Colorado vet fights a new battle over pot treatment for PTSD

Medible review colorado vet fights a new battle over pot treatment for ptsd

Army veteran Matt Kahl moved from North Carolina to Colorado because of the Western state’s law allowing him to use marijuana to treat pain he’d been suffering since a 2010 battlefield injury in Afghanistan.

Kahl helped persuade Colorado lawmakers last year to include PTSD, or Post-Traumatic Stress Syndrome, among the ailments for which medical marijuana can be prescribed. Now he’s preparing to take his advocacy to the nation’s capital because of concerns about the hard line Attorney General Jeff Sessions has taken on marijuana.

Sessions has openly questioned the national movement toward decriminalizing and even legalizing pot, reaffirming recently that federal law enforcement would continue to treat marijuana as an illegal substance.

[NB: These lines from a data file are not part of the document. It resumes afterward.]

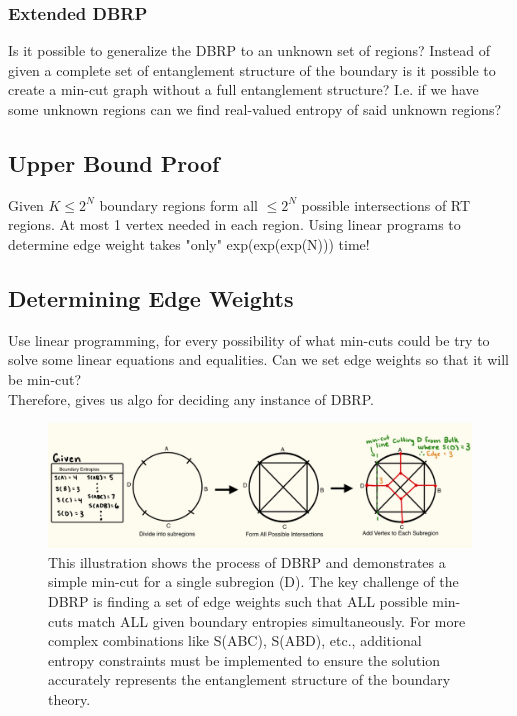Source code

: \documentclass[12pt]{article}
\begin{document}
\subsubsection{Extended DBRP}
\hspace{0.5cm} Is it possible to generalize the DBRP to an unknown set of regions? Instead of given a complete set of entanglement structure of the boundary is it possible to create a min-cut graph without a full entanglement structure? I.e. if we have some unknown regions can we find real-valued entropy of said unknown regions?


\subsection{Upper Bound Proof}
Given $K\leq2^N$ boundary regions form all $\leq2^N$ possible intersections of RT regions. At most 1 vertex needed in each region. Using linear programs to determine edge weight takes "only" exp(exp(exp(N))) time!

\subsection{Determining Edge Weights}
Use linear programming, for every possibility of what min-cuts could be try to solve some linear equations and equalities. Can we set edge weights so that it will be min-cut?
\\Therefore, gives us algo for deciding any instance of DBRP.

\begin{figure}[htbp]  %
    \centering
    \includegraphics[width=\textwidth]{vertex_subregions.jpeg}  %
    \caption{This illustration shows the process of DBRP and demonstrates a simple min-cut for a single subregion (D). The key challenge of the DBRP is finding a set of edge weights such that ALL possible min-cuts match ALL given boundary entropies simultaneously. For more complex combinations like S(ABC), S(ABD), etc., additional entropy constraints must be implemented to ensure the solution accurately represents the entanglement structure of the boundary theory.}  %
    \label{fig:single subregion min-cut}  %
\end{figure}
\newpage 
\end{document}
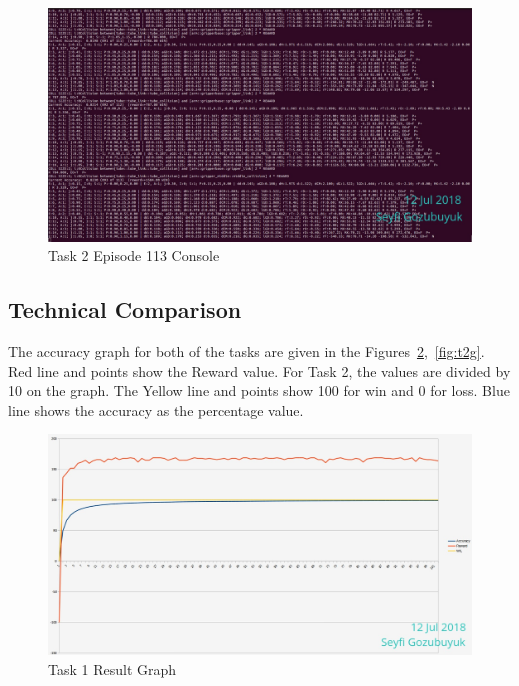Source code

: \documentclass[10pt,journal,compsoc]{IEEEtran}
\begin{document}
\begin{figure}[thpb]
      \centering
      \includegraphics[width=\linewidth]{figures/Task2_Step113_2.png}
      \caption{Task 2 Episode 113 Console}
      \label{fig:t2s1132}
\end{figure}

\subsection{Technical Comparison} %
The accuracy graph for both of the tasks are given in the Figures~\ref{fig:t1g},~\ref{fig:t2g}. Red line and points show the Reward value. For Task 2, the values are divided by 10 on the graph. The Yellow line and points show 100 for win and 0 for loss. Blue line shows the accuracy as the percentage value.
\begin{figure}[thpb]
      \centering
      \includegraphics[width=\linewidth]{figures/Task1.png}
      \caption{Task 1 Result Graph}
      \label{fig:t1g}
\end{figure}
\end{document}
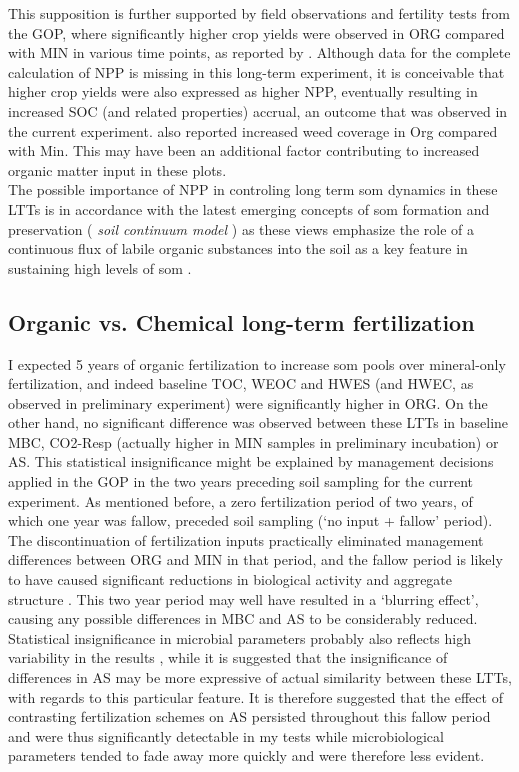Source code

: 	This supposition is further supported by field observations and fertility tests from the GOP, where significantly higher crop yields were observed in ORG compared with MIN in various time points, as reported by \citet{bartal2018}. Although data for the complete calculation of NPP is missing in this long-term experiment, it is conceivable that higher crop yields were also expressed as higher NPP, eventually resulting in increased SOC (and related properties) accrual, an outcome that was observed in the current experiment. \citeauthor{bartal2018} also reported increased weed coverage in Org compared with Min. This may have been an additional factor contributing to increased organic matter input in these plots.\\
	The possible importance of NPP in controling long term \gls{som} dynamics in these LTTs is in accordance with the latest emerging concepts of \gls{som} formation and preservation (\textit{ soil continuum model} ) as these views emphasize the role of a continuous flux of labile organic substances into the soil as a key feature in sustaining high levels of \gls{som} \citep{kleber2010, lehmann2015}.

	\subsection{Organic vs. Chemical long-term fertilization}
	I expected 5 years of organic fertilization to increase \gls{som} pools over mineral-only fertilization, and indeed baseline TOC, WEOC and HWES (and HWEC, as observed in preliminary experiment) were significantly higher in ORG. On the other hand, no significant difference was observed between these LTTs in baseline MBC, CO2-Resp (actually higher in MIN samples in preliminary incubation) or AS. This statistical insignificance might be explained by management decisions applied in the GOP in the two years preceding soil sampling for the current experiment. As mentioned before, a zero fertilization period of two years, of which one year was fallow, preceded soil sampling (‘no input + fallow' period). The discontinuation of fertilization inputs practically eliminated management differences between ORG and MIN in that period, and the fallow period is likely to have caused significant reductions in biological activity and aggregate structure \citep{redmile-gordon2020, golchin1994}. This two year period may well have resulted in a ‘blurring effect’, causing any possible differences in MBC and AS to be considerably reduced.
	Statistical insignificance in microbial parameters probably also reflects high variability in the results , while it is suggested that the insignificance of differences in AS may be more expressive of actual similarity between these LTTs, with regards to this particular feature.
	It is therefore suggested that the effect of contrasting fertilization schemes on AS persisted throughout this fallow period and were thus significantly detectable  in my tests while microbiological parameters tended to fade away more quickly and were therefore less evident.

In recent years, the feds have taken a hands-off approach to enforcement in the wake of moves by the states to legalize the drug for medical reasons and recreational use. But Kahl is among those fearful for gains they say help veterans and for research they see as crucial.

Sessions “thinks it’s purely a recreational drug that is ruining our nation’s youth,” Kahl says. “He’s wrong.”

Colorado voters in 2000 passed a state constitutional amendment making it legal to use marijuana to treat conditions such as severe pain, though not initially PTSD. A 2012 Colorado constitutional amendment legalized recreational marijuana.

In a January memorandum to all U.S. attorneys, Sessions rescinded what he called “unnecessary” guidance on marijuana enforcement during the Barack Obama administration.

Sessions said federal prosecutors should weigh the seriousness of the crimes, their impact on communities and the potential for deterrence in deciding whether to pursue marijuana cases. He pointed out that Congress had determined that “marijuana is a dangerous drug and that marijuana activity is a serious crime.”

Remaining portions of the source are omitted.